Emelie (2015): Reviews from #IIFFF

Dawn Keetley

Emelie is a strikingly unsettling film for about the first fifty minutes. The plot is fairly simple: parents Dan and Joyce (Chris Beetem and Susan Pourfar) go out to celebrate their anniversary. Their usual babysitter has plans so they hire a girl they don’t know, albeit one vetted by friends. Unbeknownst to them, however, a couple has kidnapped the girl who was supposed to be babysitting for them and the mysterious Emelie (Sarah Bolger) arrives on their doorstep instead.
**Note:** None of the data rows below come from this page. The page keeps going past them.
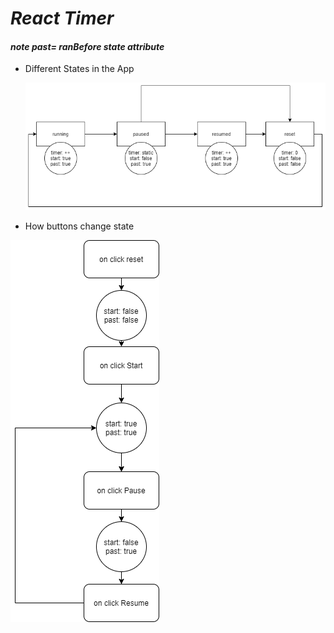 # _React Timer_

#### _*note*_ _past= ranBefore state attribute_

- Different States in the App

  <img title="States" src="images/state.png" >

- How buttons change state

<img title="button actions" src="images/how events change state.png" >
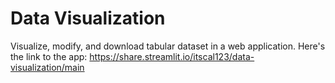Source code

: # Data Visualization
 Visualize, modify, and download tabular dataset in a web application.
Here's the link to the app: https://share.streamlit.io/itscal123/data-visualization/main

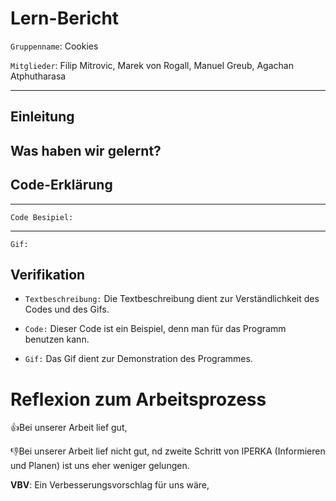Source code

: # Lern-Bericht
`Gruppenname`: Cookies 

`Mitglieder`: Filip Mitrovic, Marek von Rogall, Manuel Greub, Agachan Atphutharasa

-----------------------------------------------------------------------------------------------------------------------------------------------------------------------
## Einleitung


## Was haben wir gelernt?


## Code-Erklärung


-----------------------------------------------------------------------------------------------------------------------------------------------------------------------
`Code Besipiel:`


-----------------------------------------------------------------------------------------------------------------------------------------------------------------------
`Gif:`



## Verifikation

* `Textbeschreibung:` Die Textbeschreibung dient zur Verständlichkeit des Codes und des Gifs.

* `Code:` Dieser Code ist ein Beispiel, denn man für das Programm benutzen kann.

* `Gif:` Das Gif dient zur Demonstration des Programmes.

# Reflexion zum Arbeitsprozess


👍Bei unserer Arbeit lief gut,  


👎Bei unserer Arbeit lief nicht gut, nd zweite Schritt von IPERKA (Informieren und Planen) ist uns eher weniger gelungen. 


**VBV**: Ein Verbesserungsvorschlag für uns wäre, 


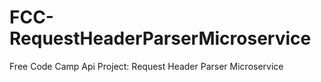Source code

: # FCC-RequestHeaderParserMicroservice
Free Code Camp Api Project: Request Header Parser Microservice
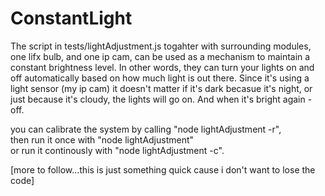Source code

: ConstantLight
=============

The script in tests/lightAdjustment.js togahter with surrounding modules, one lifx bulb, and one ip cam, 
can be used as a mechanism to maintain a constant brightness level. In other words, they can turn your lights on and off
automatically based on how much light is out there. Since it's using a light sensor (my ip cam) it doesn't matter if it's dark 
becasue it's night, or just because it's cloudy, the lights will go on. And when it's bright again - off.

you can calibrate the system by calling "node lightAdjustment -r",    
then run it once with "node lightAdjustment"    
or run it continously with "node lightAdjustment -c".

[more to follow...this is just something quick cause i don't want to lose the code]
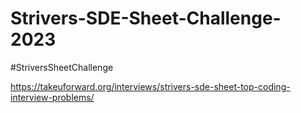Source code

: # Strivers-SDE-Sheet-Challenge-2023
#StriversSheetChallenge

https://takeuforward.org/interviews/strivers-sde-sheet-top-coding-interview-problems/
Dan and Joyce go happily out to dinner leaving their three children Jake (11), Sally (9), and Christopher (4) in the tender care of Emelie.

1. Emelie crown

Emelie proceeds to do things no parent would ever want a babysitter to do. The film is brilliant in its slow slide from the arguably “normal” toward the truly perverse. At first, Emelie just seems a vaguely anarchic force, letting the kids eat what they want, telling the two younger children, who want to play dress-up, to be creative in what they wear. She tells them that they don’t “have to be a boy or a girl. You can be anything you want to be. You just have to pretend.” Pushing the boundaries of imagination soon turns into destroying valuable things for costumes and painting on the walls. “Sometimes it’s okay to destroy things for fun,” Emelie says. Then it turns a bit more sinister: there’s a bathroom scene involving Emelie, who has her period, and the emergent adolescent, Jake (Joshua Rush). Then Emelie decides Jake’s pet python needs a treat. And then Emelie declares that it’s movie time: let’s just say no child should have to see what Jake, Sally, and Christopher see.